The Economic and Financial Crimes Commission has read the Riot Act to foreign missions based in Nigeria, banning them from transacting in foreign currencies, and mandating the use of Naira in their financial businesses.

The EFCC has also mandated Nigerian foreign missions domiciled abroad to accept Naira in their financial businesses.

The move, the EFCC noted, is to tackle the dollarisation of the Nigerian economy and the degradation of the naira

The anti-graft commission, in an advisory to the Minister of Foreign Affairs, Ambassador Yusuf Tuggar, titled: “EFCC Advisory to Foreign Missions against Invoicing in US Dollar,” expressed reservations and displeasure “regarding the unhealthy practice by some foreign missions to invoice consular services to Nigerians and other foreign nationals in the country in United States dollar(s).”

In a letter dated April 5, 2024, which was addressed to the Minister of Foreign Affairs, Ministry of Foreign Affairs, the EFCC Chairman, Ola Olukoyede expressed dismay over the invoicing of consular services in Nigeria by foreign missions in dollars.

The EFCC cited Section 20(1) of the Central Bank of Nigeria Act, 2007, which makes currencies issued by the apex bank the only legal tender in Nigeria.

The letter read, “I present to you the compliments of the Economic and Financial Crimes Commission, and wish to notify you about the commission’s observation, with dismay, regarding the unhealthy practice by some foreign missions to invoice consular services to Nigerians and other foreign nationals in the country in United States dollar ($).

“This practice is an aberration and unlawful as it conflicts with extant laws and financial regulations in Nigeria. Section 20(1) of the Central Bank of Nigeria Act, 2007 makes currencies issued by the apex bank the only legal tender in Nigeria.

“It states that ‘the currency notes issued by the Bank shall be the legal tender in Nigeria on their face value for the payment of any amount’.
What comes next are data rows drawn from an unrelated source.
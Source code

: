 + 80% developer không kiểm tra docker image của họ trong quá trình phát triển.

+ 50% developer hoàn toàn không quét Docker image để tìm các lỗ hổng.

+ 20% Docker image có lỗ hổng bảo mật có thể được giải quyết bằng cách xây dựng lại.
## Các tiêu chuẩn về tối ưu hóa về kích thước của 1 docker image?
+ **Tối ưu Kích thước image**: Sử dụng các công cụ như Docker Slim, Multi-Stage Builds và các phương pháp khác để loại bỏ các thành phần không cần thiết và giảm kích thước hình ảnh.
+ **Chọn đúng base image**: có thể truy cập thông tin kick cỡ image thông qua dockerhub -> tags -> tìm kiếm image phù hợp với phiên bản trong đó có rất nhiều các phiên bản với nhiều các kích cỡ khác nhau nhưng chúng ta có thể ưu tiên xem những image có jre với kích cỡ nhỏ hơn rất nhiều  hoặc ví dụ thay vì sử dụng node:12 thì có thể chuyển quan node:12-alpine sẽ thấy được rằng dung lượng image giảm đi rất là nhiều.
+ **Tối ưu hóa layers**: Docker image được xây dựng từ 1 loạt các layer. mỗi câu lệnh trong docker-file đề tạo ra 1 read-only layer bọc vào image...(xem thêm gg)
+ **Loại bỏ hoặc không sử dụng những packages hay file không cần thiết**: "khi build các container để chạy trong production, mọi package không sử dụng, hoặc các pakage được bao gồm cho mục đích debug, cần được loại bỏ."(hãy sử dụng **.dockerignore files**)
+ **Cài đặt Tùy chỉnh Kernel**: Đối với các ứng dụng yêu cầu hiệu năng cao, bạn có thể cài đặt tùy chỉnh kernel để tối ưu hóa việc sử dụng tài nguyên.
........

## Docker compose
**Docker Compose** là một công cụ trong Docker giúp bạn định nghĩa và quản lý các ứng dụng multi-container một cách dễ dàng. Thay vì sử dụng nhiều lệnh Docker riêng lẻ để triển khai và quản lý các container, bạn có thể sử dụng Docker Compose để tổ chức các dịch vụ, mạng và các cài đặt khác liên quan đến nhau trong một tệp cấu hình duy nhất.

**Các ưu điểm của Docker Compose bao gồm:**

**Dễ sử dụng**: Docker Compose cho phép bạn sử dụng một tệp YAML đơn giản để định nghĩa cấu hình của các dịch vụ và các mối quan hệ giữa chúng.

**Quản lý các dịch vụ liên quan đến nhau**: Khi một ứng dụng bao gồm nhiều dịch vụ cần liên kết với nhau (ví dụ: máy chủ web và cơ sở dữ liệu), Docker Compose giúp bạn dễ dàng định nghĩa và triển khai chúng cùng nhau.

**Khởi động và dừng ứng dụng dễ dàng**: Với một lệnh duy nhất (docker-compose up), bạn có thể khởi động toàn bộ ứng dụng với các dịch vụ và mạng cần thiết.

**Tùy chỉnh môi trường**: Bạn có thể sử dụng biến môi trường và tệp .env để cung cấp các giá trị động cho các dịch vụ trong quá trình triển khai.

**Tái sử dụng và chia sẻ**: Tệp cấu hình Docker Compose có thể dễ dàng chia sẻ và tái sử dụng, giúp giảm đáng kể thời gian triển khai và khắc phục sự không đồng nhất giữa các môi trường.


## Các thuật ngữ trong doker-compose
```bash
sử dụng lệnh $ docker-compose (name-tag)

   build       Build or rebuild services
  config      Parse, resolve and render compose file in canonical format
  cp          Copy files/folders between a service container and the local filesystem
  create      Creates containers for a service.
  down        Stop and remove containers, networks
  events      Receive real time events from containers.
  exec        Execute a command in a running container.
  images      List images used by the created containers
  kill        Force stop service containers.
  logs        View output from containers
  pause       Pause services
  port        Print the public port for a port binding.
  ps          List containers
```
“This presupposes that any transaction in currencies other than the naira anywhere in Nigeria contravenes the law and is, therefore, illegal.”

The commission added that the refusal by some missions to accept the naira for consular service in Nigeria and also comply with the foreign exchange regulatory regime in fixing the exchange of the cost of their services is not only illegal but represents an affront to the country’s sovereignty symbolised by the national currency.
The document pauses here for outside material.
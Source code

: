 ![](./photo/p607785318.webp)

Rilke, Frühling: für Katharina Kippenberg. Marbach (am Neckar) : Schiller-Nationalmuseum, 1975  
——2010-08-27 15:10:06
Such a situation, EFCC added, undermines Nigeria’s monetary policy and aspiration for sustainable economic development.

The letter continued, “This trend can no longer be tolerated, especially in a volatile economic environment where the country’s macroeconomic policies are constantly under attack by all manner of state and non-state actors.

“In light of the above, you may wish to convey the commission’s displeasure to all missions in Nigeria and restate Nigeria’s desire for their operations not to conflict with extant laws and regulations in the country.”

When contacted for comments, the spokesperson for the EFCC, Dele Oyewale declined comments.

Meanwhile, the EFCC had resumed raiding in a bid to stabilise the naira.

Operatives of the EFCC had on Tuesday arrested some Bureau De Change operators at the popular Wuse Zone 4 market in the Federal Capital Territory, Abuja.

However, traders also said some BDC operators resisted the arrest during a sting operation.

The operatives had embarked on routine raids to sanitise the market of street traders and eliminate arbitrary trading.

But this move was resisted on Tuesday, leading to gunshots and damage to the operatives’ vehicles.

Penultimate week, the commission arrested over 35 suspected currency speculators for alleged foreign exchange fraud.

Last week, it also paraded over 20 BDC operators arrested in the capital city.